Q: What advice would you give retailers to ensure their employment packages stand out from competitors and can attract the best talent available?

A: Some of the key factors to take into account are as follows:
Tailor each package depending on the role / candidate
This is where we’ve seen the best successes in the market. It’s important to understand what each potential candidate is looking for in their next career move. Time and again, clients are tempted to offer more money to candidates. However, by understanding a candidate’s motivations – you may find that additional annual leave, healthcare discounts or reduced hours are more likely to secure your preferred hire.

Think outside the box
Small benefits like discounts on local gyms, canteen discounts, extra days of annual leave for birthdays, free tea, coffee and newspapers go a lot further than you may think! These small inexpensive perks are a great way to attract candidates. Be sure to list all your perks – no matter how small and include them with every job that you are looking to hire for.

Profit share
With basic salaries going up, this can be an ideal option by putting in place bonuses linked to a store’s profitability. You can offer outstanding on-target earnings without impacting your store’s wage budget.

Q: From the job candidate’s perspective, how will you help them to prepare for their best interview performance?

A: We tailor our candidate preparation depending on each individual, and the role that they are going for. By getting to know each candidate and by understanding their past experience/future ambitions, we’re positioning ourselves to support the candidate through each step of the hiring process. This can be anything from helping them to phrase answers, giving them the company background, suggesting the best stores for them to visit beforehand or teaching them how to conduct a virtual interview. And sometimes, we’re just simply a sounding board for a candidate to voice their concerns.

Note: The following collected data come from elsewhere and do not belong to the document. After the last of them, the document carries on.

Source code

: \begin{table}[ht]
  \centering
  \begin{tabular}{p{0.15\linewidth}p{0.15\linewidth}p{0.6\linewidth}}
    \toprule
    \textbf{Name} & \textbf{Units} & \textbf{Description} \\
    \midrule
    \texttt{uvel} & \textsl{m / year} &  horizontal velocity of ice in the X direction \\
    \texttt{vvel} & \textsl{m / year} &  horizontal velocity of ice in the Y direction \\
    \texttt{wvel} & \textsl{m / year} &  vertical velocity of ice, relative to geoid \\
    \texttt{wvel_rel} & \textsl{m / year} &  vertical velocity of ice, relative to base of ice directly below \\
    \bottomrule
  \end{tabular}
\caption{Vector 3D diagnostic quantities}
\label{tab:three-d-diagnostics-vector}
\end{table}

Q: It has become increasingly common for employers to hold multiple interviews. What specific advice would you give candidates when embarking on the second or third round of interviews?

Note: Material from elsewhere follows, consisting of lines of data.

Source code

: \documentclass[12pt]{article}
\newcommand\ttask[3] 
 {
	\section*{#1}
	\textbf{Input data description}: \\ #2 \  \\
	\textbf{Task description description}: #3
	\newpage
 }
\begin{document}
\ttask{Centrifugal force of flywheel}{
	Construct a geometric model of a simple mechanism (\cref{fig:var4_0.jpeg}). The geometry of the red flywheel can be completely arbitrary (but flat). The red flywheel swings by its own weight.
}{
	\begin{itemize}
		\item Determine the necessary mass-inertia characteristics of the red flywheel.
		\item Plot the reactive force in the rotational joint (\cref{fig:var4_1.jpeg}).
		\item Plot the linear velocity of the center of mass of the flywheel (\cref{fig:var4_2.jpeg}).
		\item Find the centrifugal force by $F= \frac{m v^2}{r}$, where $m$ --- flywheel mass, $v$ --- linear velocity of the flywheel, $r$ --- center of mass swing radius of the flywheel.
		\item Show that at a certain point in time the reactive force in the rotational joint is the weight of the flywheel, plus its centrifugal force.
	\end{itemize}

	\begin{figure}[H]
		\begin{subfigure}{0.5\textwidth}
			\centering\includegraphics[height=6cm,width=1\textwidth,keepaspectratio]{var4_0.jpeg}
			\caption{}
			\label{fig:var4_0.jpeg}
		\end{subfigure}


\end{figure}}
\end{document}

A: I would recommend to clients to get all decision makers to sit in on the first interview so that you can conduct a thorough first round. This allows us to move at a faster pace in this overheated market and leaves no need for subsequent rounds. However, if you are a candidate who is called back for additional rounds:

  • Treat it like the first round! You may be meeting a new interviewer – and it is imperative you come across as well prepared, professional, interested and engaged as you did in the first round.
  • Don’t worry about repeating information from the first round – often the previous interviewer is anxious for the new interviewer to hear what you had to say.
  • Prepare and recap on your preparation for round one. Think about any questions you would like to have asked and prepare answers for any questions you felt you underperformed on during the previous rounds.
  • They liked you in round one, so relax, be yourself and enjoy!

Q: As we tentatively emerge from the Covid-19 crisis, do you believe that staff shortages will significantly lessen in the next 12 months?

A: No, looking forward, I can’t see any factors in play that will dramatically increase supply or decrease demand so it’s hard to see how these shortages will cease in the near future. Having said that, I do believe there are still great people available in the retail industry, if you know where to look. It’s essential to have a strong recruitment partner now more than ever to recruit talent for your business, and we will continue to help our clients and candidates in whatever way we can.